In summary, the emotional effect of the book is something like this:

the raw biological imagery / autobiographical intensity of a Frida Kahlo painting

meets

the witty, caricatured and at times raucous social satire of an SNL skit

Above all, however, the image that supersedes even these in capturing the tone (and, in my view, the importance) of the book is this:

Moran’s face on the cover

Serene and unapologetic, she peers back at you with an equanimity that is, at the least, unsettling.

In terms of logistics, How to Be a Woman is loosely structured as a chronological series of topically focused chapters, each an exploration of a key stage or experience in her life. Beginning with her adolescence and moving onward through its biological hallmarks and into her first jobs, first lovers, her wedding, childbirth and child rearing, and her abortion, she balances raucous anecdotes with related analysis.

Moran begins strong, her storytelling focused, her cultural critiques related and developed. However, mid-way through, she starts to unravel. Although her storytelling retains its raw emotional force,  her critiques and arguments are more piece meal, her assertions less developed, her ideas become less coherent.

Essentially, Moran does not bring anything new to the table. We already know that expectations regarding women’s appearance and sexuality are ridiculous, that pornography and strip clubs are damaging, that double standards are a day-to-day reality for women, and that childbirth and child rearing complicate already complicated matters in the life of woman.

What Moran does offer is a fresh approach. She’s not very political, and neither is her approach an impersonal appeal to the intellect. Rather, she assails readers with a blitzkrieg of uncensored biological imagery and forthrightness, made emotionally tolerable only by way of her sharp, self-deprecating wit. She writes, describing the birth of her first child, “And in the end – because I wasn’t magic and couldn’t fly monkeys out of my butt, and I’d spent three days and nights in this place of failure – the doctors had to strap me down and cut me open. Instead of Lizzie coming out of me in a soft, spurting burst of magic and Milky Way, Dr. Jonathan de Rosa pushed by kidneys to one side and hauled her out of me, upside-down by her feet, like a shit-covered rabbit on a butcher’s hook.”

Honesty and openness about actual experiences, biological or otherwise, are aspects that, I think, have been traditionally lacking from feminist discussion. Moran is not only honest, she shocks with disturbing details. At times, she’s hard to swallow, but I imagine the blitzkrieg effect of her memoir is, in the grand scheme, a healthy one. She has opened the door for other women to walk through. She has taken the discussion down new paths and in new directions.

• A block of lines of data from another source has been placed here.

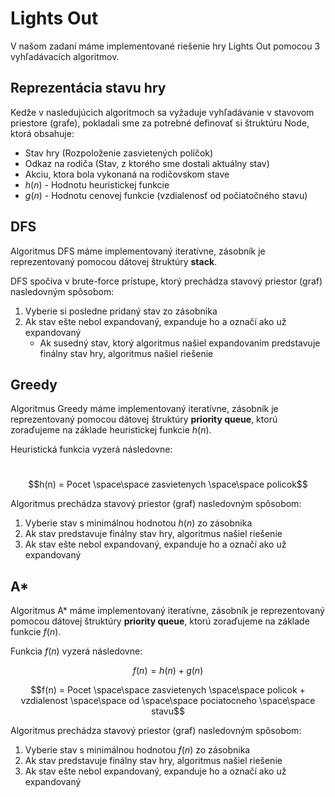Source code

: # Lights Out

V našom zadaní máme implementované riešenie hry Lights Out pomocou 3 vyhľadávacích algoritmov.

## Reprezentácia stavu hry

Kedže v nasledujúcich algoritmoch sa vyžaduje vyhľadávanie v  stavovom priestore (grafe), pokladali sme za potrebné definovať si štruktúru Node, ktorá obsahuje:

- Stav hry (Rozpoloženie zasvietených políčok)
- Odkaz na rodiča (Stav, z ktorého sme dostali aktuálny stav)
- Akciu, ktora bola vykonaná na rodičovskom stave
- $h(n)$ - Hodnotu heuristickej funkcie 
- $g(n)$ - Hodnotu cenovej funkcie (vzdialenosť od počiatočného stavu)

## DFS

Algoritmus DFS máme implementovaný iteratívne, zásobník je reprezentovaný pomocou dátovej štruktúry **stack**.

DFS spočíva v brute-force prístupe, ktorý prechádza stavový priestor (graf) nasledovným spôsobom:

1. Vyberie si posledne pridaný stav zo zásobnika
2. Ak stav ešte nebol expandovaný, expanduje ho a označí ako už expandovaný
   - Ak susedný stav, ktorý algoritmus našiel expandovaním predstavuje finálny stav hry, algoritmus našiel riešenie

## Greedy

Algoritmus Greedy máme implementovaný iteratívne, zásobník je reprezentovaný pomocou dátovej štruktúry **priority queue**, ktorú zoraďujeme na základe heuristickej funkcie $h(n)$.

Heuristická funkcia vyzerá následovne:

​	$$h(n) = Pocet \space\space zasvietenych \space\space policok$$

Algoritmus prechádza stavový priestor (graf) nasledovným spôsobom:

1. Vyberie stav s minimálnou hodnotou $h(n)$ zo zásobnika
2. Ak stav predstavuje finálny stav hry, algoritmus našiel riešenie
3. Ak stav ešte nebol expandovaný, expanduje ho a označí ako už expandovaný

## A*

Algoritmus A* máme implementovaný iteratívne, zásobník je reprezentovaný pomocou dátovej štruktúry **priority queue**, ktorú zoraďujeme na základe funkcie $f(n)$.

Funkcia $f(n)$ vyzerá následovne:

$$f(n) = h(n) + g(n)$$

$$f(n) = Pocet \space\space zasvietenych \space\space policok + vzdialenost \space\space od \space\space pociatocneho \space\space stavu$$

Algoritmus prechádza stavový priestor (graf) nasledovným spôsobom:

1. Vyberie stav s minimálnou hodnotou $f(n)$ zo zásobnika
2. Ak stav predstavuje finálny stav hry, algoritmus našiel riešenie
3. Ak stav ešte nebol expandovaný, expanduje ho a označí ako už expandovaný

I can’t imagine the personal attacks she has almost certainly received regarding the accounts of her child birth and abortion. However, whether or not anyone agrees with her individual decisions is really beside the point. Whatever side of the argument a woman might be on, it is very important that individual voices be brought to the table in the course of political discussion. Moran has had the courage to be true to her perspective and speak publicly about her experiences in a way that few others have been able to.

In my view, the work itself is incomplete, important as a necessary forerunner for future works, important also as a necessary balance to overly intellectualized/political/impersonal arguments. Moran has added an important human element (and humorous element) to the discussion; however, her discussion is not enough on its own. (Which is not actually a bad thing, in my book, but important to note in case anyone would assume otherwise.)

In the end, after laughing at Moran’s humor and wanting to cry as I read of her disappointments, after feeling that strange weight of unease and uncertainty as I wrestle, myself, with my own viewpoints in response to her decisions, and after scrutinizing her arguments and my own, what has settled in the back of my mind and what I believe will remain for awhile is the image of Moran’s face on the cover: serene, unapologetic, equanimous.

Have you read the book? What did you think of Moran’s approach to feminism?